As anyone knows who has ever attended a dyed-in-the-Southern-wool Pentecostal church service, it is an experience not to be forgotten. For an impressionable child, such a display of sound, light, noise and the threat of hellfire would have enormous impact. Throw some snakes into that mix, and the theatrics take on a life-and-death thrill and call forth a deep, fear-based faithfulness. Here's the author's child's-eye perspective on a typical New Year's Eve service:

"Preaching, praying, singing, testifying, speaking in tongues, healing all sorts with cloths soaked in olive oil and placed on your head, midnight suppers in the fellowshp hall, two a.m. victory marches around the church, foot washing (men only) at the altar, reenactments of Baby Jesus's birth with teenage boys in borrowed housecoats and cute little kids in cardboard angel wings singing 'Silent night holy night' to a young girl holding a baby doll in front of a makeshift curtain made of two bedsheets, and, once (this under the direction of a visiting evangelist wearing a light blue, three-piece polyester pantsuit) an elaborate reenactment of hell."
Diane got her Bible lessons early, being taught as young as two that Jesus is "God's little boy" who lives in Heaven, and that all kids have two fathers, God and Daddy. From the get-go Diane, the hard-working, hard-playing kid of a man in a hard profession and his long-suffering wife, is given to understand that "The devil is mighty smart, and the only thing that will cut his smartness in half is y'all praising Jesus in the spirit." With her earthly dad away much of the time, Diane becomes attracted to the mixed bag of spiritual flim-flammers and sincere snake-handling prophets who minister to the fishermen of Seadrift. She is charmed by the traveling evangelist Brother Dynamite, who "wasn't attracted to anything more than riding around in his car and advertising Jesus and the snake faith that cured all evil." But she confesses, "The closest I ever got to speaking in tongues was when Daddy's shrimp boat got to rocking and a-rolling in a squall and the shrimp tubs and the shovel were flying across the deck and I nearly got washed overboard. I got so excited and gibberish that Daddy sent me down to the engine room to cool off."

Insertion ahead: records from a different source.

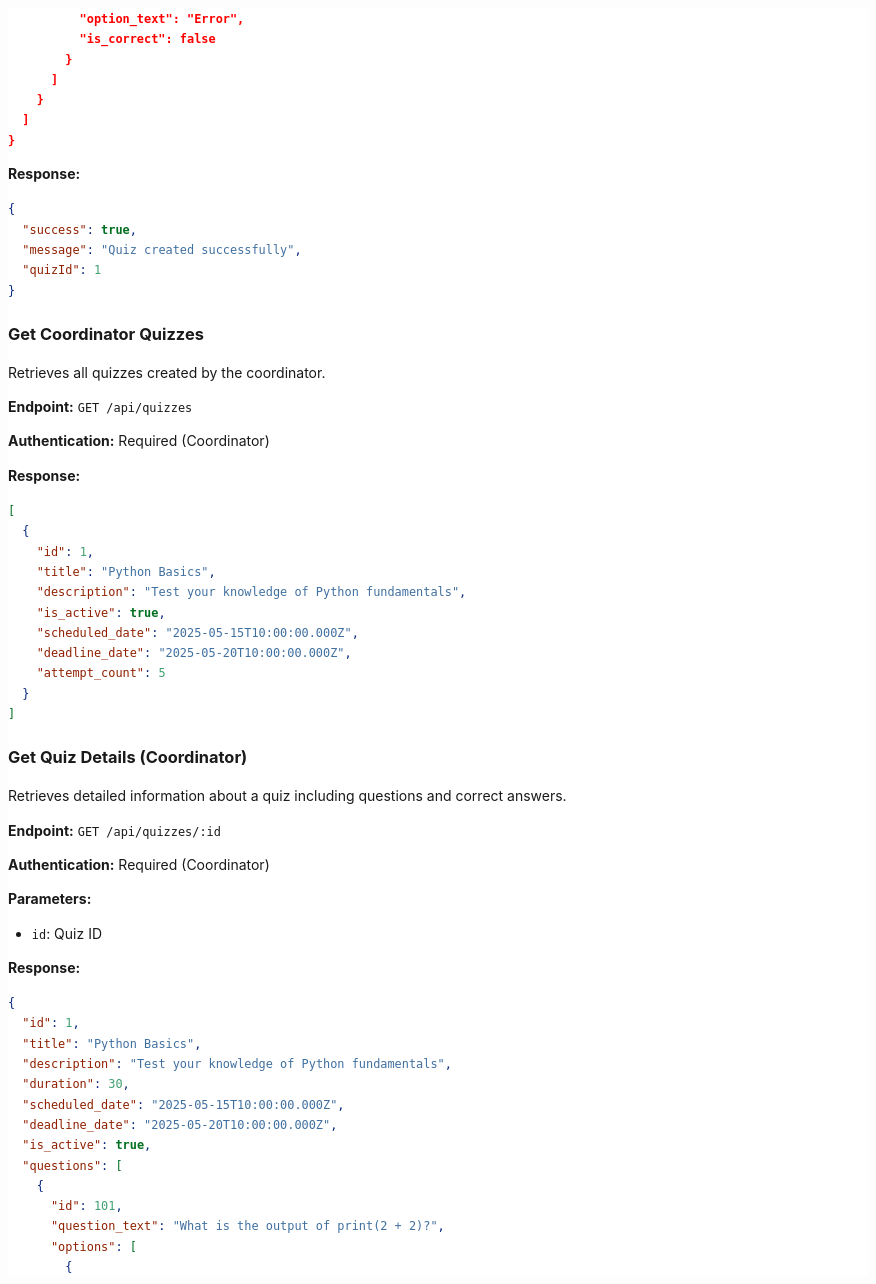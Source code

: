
 ```json
          "option_text": "Error",
          "is_correct": false
        }
      ]
    }
  ]
}
```

**Response:**
```json
{
  "success": true,
  "message": "Quiz created successfully",
  "quizId": 1
}
```

### Get Coordinator Quizzes

Retrieves all quizzes created by the coordinator.

**Endpoint:** `GET /api/quizzes`

**Authentication:** Required (Coordinator)

**Response:**
```json
[
  {
    "id": 1,
    "title": "Python Basics",
    "description": "Test your knowledge of Python fundamentals",
    "is_active": true,
    "scheduled_date": "2025-05-15T10:00:00.000Z",
    "deadline_date": "2025-05-20T10:00:00.000Z",
    "attempt_count": 5
  }
]
```

### Get Quiz Details (Coordinator)

Retrieves detailed information about a quiz including questions and correct answers.

**Endpoint:** `GET /api/quizzes/:id`

**Authentication:** Required (Coordinator)

**Parameters:**
- `id`: Quiz ID

**Response:**
```json
{
  "id": 1,
  "title": "Python Basics",
  "description": "Test your knowledge of Python fundamentals",
  "duration": 30,
  "scheduled_date": "2025-05-15T10:00:00.000Z",
  "deadline_date": "2025-05-20T10:00:00.000Z",
  "is_active": true,
  "questions": [
    {
      "id": 101,
      "question_text": "What is the output of print(2 + 2)?",
      "options": [
        {
```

Little Diane's adventures and her intrepid entry into the secret world of adults and their adult problems give this book some Harper Lee undertones, complete with a murder mystery for good measure. The photos of her family offset the surreal sense of fantasy, bringing us back to the realization that Diane was a real kid embroiled in real events, and that's how she got grown up. The kid Diane gets pulled into a search for something more precious than treasure, spurred on by her powerful grandfather, Chief, a man who goes his own way. Diane the adult has gone her own way, sometimes at odds even with her neighbors and definitely not afraid to speak truth to power. As the dust jacket blurb so aptly puts it, Holy Roller could be subtitled "Portrait of an Activist as a Young Girl."

Bold as brass and a self-made wordsmith, Diane Wilson is a true American pioneer, angel wings and all.